Amy chooses to drop the Cool Girl persona when she discovers that her "salt-of-the-earth Missouri guy" husband (Ben Affleck) has been cheating on her with a younger woman. She is now penniless and in an unfamiliar place after they moved away from her hometown in New York City back to his hometown in St. Louis. What Ani and Amy have in common (besides similar letter patterns) is that they both set themselves aside in their quests to appear to be the Cool Girl because they believe that's the most beneficial way to be. Amy leaves New York with her husband without batting an eyelid, even though he never asked what she thinks about it. Ani nearly passes up her dream of writing for The New York Times to move to England with Luke. In the process, each character realizes that the only person they should be is themselves, concluding that they don't like who they were pretending to be because being a Cool Girl all the time means ultimately never honoring your true feelings.

Promising Girl

Promising Young Woman_Cassie reads a book while sipping on a drink
Image via Focus Features

In Promising Young Woman, we meet Cassie Thomas, who is portrayed by Carey Mulligan in one of her best performances yet. Like Ani and Amy, Cassie is a 30-something woman. In contrast, she has paused her chosen career, having dropped out of medical school after the school ignored the sexual assault of her best friend, Nina, by several of her male classmates, resulting in Nina's suicide. Those that Cassie confronts regarding the situation all have similar excuses; that they were "just kids" (although they all must have been at least 22 years old), that Nina was always getting "blackout drunk" so it was bound to happen, or denying the incident was assault at all.

In this instance, the title may reference two things: First, Cassie and Nina once being seen as "promising" in medical school. Second, and more profoundly, in a way that is opposite to that of Ani and Amy's stories because it may not be a representation of the protagonist at all. The phrase "promising young woman" could be seen as a reflection of the way Stanford rapist Brock Turner was repeatedly referred to as a "promising young man" in the media. In Chanel Miller's powerful statement, where she addressed her attacker, Turner, in court, she noted that the first article she read about her sexual assault included his swimming times. Miller, by contrast, was often described as an "unconscious intoxicated woman."

Cassie's mission is to destroy the "promising young men" that wronged her best friend and the institutions that protect them. The same institutions that allowed Turner to serve a mere six months in county jail, although his conviction held a maximum sentence of 14 years in prison because the judge did not want the ruling to impact Turner too harshly. After all, Turner was once a promising young man who aspired to be an Olympian who just got too drunk and made a mistake one night. The same institutions used the word "woman" against Miller while referring to Turner as a "young man." Women get to be referred to as a "woman" only when they are at odds with men, who get to be called "young men" when trying to rid themselves of blame or responsibility.

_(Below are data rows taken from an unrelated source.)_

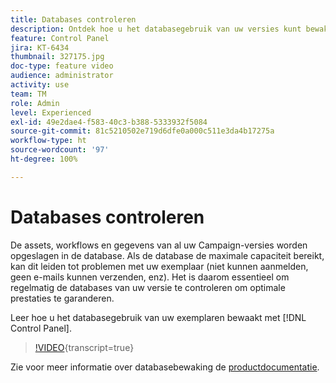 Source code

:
 ```yaml
---
title: Databases controleren
description: Ontdek hoe u het databasegebruik van uw versies kunt bewaken.
feature: Control Panel
jira: KT-6434
thumbnail: 327175.jpg
doc-type: feature video
audience: administrator
activity: use
team: TM
role: Admin
level: Experienced
exl-id: 49e2dae4-f583-40c3-b388-5333932f5084
source-git-commit: 81c5210502e719d6dfe0a000c511e3da4b17275a
workflow-type: ht
source-wordcount: '97'
ht-degree: 100%

---
```


# Databases controleren

De assets, workflows en gegevens van al uw Campaign-versies worden opgeslagen in de database. Als de database de maximale capaciteit bereikt, kan dit leiden tot problemen met uw exemplaar (niet kunnen aanmelden, geen e-mails kunnen verzenden, enz). Het is daarom essentieel om regelmatig de databases van uw versie te controleren om optimale prestaties te garanderen.

Leer hoe u het databasegebruik van uw exemplaren bewaakt met [!DNL Control Panel].

>[!VIDEO](https://video.tv.adobe.com/v/327175?learn=on){transcript=true}

Zie voor meer informatie over databasebewaking de [productdocumentatie](https://experienceleague.adobe.com/docs/control-panel/using/performance-monitoring/database-monitoring/database-monitoring.html?lang=nl).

Cassie is formidable. Ani and Amy are as well. Each of these characters undergoes significant growth in their respective films. Perhaps each title is so inaccurate of their protagonist because it represents the powerful, overarching double standard that exists between men and women and the complicated tightrope women must often walk even to be believed or desired. The word "girl" represents the fact that the same conduct that has easily redeemed men in the past has rendered women as unbelievable or undesirable; conduct like getting drunk or expressing discontent in their relationships because the perfect woman does not get too drunk and does not complain. Almost as if they're asking the impossible task of being a purely innocent girl while at the same time being a grown woman.